We were all by this time fairly used to the position of "Glamorous saviours of France" injected into a society pretty well totally deprived of men. In my case I was unable to play the right part for that scenario because during the day I was occupied driving, from immediately after a very early breakfast until long after my bed-time. I usually came back to a solitary meal left out for me before bed and instant sleep from which I was woken by the smell of coffee the next morning.
One evening I was joined at supper by one of my colleagues whose day had also been far removed from rest and recuperation. We were being waited upon by the youngest daughter whose name was Marie. When she finally left us with our coffee and brandy my colleague said "That girl has got a "thing" about you". I had not noticed but I was far too tired to notice much anyway. The next day was another one where the hours were simply not enough for all the jobs I needed to fit into it. I ate supper by myself but waited upon by a smiling Marie. I asked her to join me with the coffee but she said she still had a lot to do, and in any case my letters from home had just arrived and obviously l wanted to read them.
By the time I finally staggered upstairs I was practically out on my feet. I tossed off my clothes and fell into bed only to find, as one might have guessed, that I was not alone. Marie, looking very much older than her sixteen years, her practically non-existent clothes, and general make-up being in a style that might be called "pre-war Hollywood". It would have been anything but tactful to take a firm line and in any case l was not in a particularly resistant mood. Tiredness and brandy do not combine to produce a firm line about anything.
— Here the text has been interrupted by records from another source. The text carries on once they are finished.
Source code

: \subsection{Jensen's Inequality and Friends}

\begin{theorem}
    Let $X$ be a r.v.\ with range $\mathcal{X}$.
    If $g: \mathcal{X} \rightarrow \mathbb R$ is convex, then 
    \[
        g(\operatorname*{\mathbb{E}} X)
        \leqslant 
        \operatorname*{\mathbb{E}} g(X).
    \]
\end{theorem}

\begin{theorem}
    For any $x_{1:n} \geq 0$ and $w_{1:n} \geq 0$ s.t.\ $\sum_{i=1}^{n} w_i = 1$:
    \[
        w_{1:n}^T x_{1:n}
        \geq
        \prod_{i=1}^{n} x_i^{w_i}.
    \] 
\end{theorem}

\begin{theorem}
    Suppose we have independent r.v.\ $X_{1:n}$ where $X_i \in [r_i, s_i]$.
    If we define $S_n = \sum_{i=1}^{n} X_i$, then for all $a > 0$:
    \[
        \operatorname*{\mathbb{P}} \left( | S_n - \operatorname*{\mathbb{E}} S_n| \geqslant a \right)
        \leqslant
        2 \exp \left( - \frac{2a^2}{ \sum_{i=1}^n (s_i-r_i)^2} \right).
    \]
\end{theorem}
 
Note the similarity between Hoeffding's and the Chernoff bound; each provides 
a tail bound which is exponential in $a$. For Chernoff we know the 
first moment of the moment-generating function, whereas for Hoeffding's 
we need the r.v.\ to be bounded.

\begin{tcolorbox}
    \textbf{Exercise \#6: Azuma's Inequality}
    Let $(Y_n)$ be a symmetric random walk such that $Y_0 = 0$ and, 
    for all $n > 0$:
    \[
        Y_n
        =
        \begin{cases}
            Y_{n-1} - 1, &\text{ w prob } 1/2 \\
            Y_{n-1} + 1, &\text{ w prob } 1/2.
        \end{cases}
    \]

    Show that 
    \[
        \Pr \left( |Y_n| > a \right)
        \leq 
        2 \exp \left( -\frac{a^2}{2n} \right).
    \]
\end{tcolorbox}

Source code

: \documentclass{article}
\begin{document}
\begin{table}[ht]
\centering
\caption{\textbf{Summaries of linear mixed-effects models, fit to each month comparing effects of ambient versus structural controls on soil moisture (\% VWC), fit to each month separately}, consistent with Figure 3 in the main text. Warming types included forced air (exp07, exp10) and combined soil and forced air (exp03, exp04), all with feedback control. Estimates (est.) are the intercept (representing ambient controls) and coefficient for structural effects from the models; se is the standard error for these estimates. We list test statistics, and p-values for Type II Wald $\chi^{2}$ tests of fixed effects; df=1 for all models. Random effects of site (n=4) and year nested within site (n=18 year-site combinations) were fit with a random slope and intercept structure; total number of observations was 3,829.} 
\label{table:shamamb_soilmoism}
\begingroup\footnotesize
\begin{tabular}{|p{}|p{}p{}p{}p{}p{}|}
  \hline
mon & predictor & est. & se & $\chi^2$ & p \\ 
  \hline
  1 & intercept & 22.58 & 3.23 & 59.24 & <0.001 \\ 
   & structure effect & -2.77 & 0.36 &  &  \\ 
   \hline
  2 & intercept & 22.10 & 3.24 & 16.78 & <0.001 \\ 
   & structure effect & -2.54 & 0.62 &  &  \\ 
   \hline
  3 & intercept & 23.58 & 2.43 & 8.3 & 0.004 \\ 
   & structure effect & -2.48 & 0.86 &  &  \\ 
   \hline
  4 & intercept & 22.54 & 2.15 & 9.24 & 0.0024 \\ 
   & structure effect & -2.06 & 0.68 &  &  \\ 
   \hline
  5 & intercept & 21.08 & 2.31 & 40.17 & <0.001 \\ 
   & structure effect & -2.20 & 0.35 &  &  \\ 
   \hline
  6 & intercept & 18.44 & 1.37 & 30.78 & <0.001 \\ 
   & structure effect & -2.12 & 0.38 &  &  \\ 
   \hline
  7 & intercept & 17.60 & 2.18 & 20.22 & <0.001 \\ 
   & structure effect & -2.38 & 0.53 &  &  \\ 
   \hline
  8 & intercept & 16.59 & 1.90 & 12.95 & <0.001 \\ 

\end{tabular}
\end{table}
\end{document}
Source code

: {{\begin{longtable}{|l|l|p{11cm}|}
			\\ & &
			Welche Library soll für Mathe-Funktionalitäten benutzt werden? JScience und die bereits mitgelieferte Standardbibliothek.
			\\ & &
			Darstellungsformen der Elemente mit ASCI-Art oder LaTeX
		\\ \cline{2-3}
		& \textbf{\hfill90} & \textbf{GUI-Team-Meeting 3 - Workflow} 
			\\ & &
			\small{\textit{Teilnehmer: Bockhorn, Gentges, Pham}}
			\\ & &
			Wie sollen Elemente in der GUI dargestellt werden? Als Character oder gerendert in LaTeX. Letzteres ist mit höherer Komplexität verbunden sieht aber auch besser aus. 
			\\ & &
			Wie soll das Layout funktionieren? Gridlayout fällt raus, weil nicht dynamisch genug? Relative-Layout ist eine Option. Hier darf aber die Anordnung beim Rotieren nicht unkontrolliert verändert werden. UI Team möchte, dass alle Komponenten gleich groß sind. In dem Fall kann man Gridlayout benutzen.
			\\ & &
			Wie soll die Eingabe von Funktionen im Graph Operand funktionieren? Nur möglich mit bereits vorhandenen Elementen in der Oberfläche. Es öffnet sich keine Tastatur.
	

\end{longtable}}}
I sank back and hoped to be able to carry off whatever I was in for.
It was not at all what either of us expected or wanted; it arrived with a totally characteristic "plonk" on to the pillow between us. "Ah, une punaise" said Marie. Memory is a very strange thing - I can very clearly remember thinking at that moment "Aha, another interesting word for my French vocabulary."
However, I can think of little else so completely destructive of an erotic atmosphere than a large smelly bedbug on the pillow between two people. Perhaps James Bond's spider might have been as effective but I doubt it.
Marie was as familiar with the bedbug attack as I was, and in seconds we were whacking away at it with slippers. In fact it escaped down one of the cracks in the skirting boards, but the noise we made produced another erotic destroyer. We were suddenly joined by several others including Madame and Marie's sisters. This made it fairly clear to me that I had been set up as a test case for the cold-blooded Englishman. I think probably the verdict would be, in all honesty, one of "not proven".
There could not be a repeat test case because we were whisked away very soon afterwards. Even if Marie is still alive it is extremely unlikely that she will ever read this, but it would be nice for her to know that I still remember both her and the bug!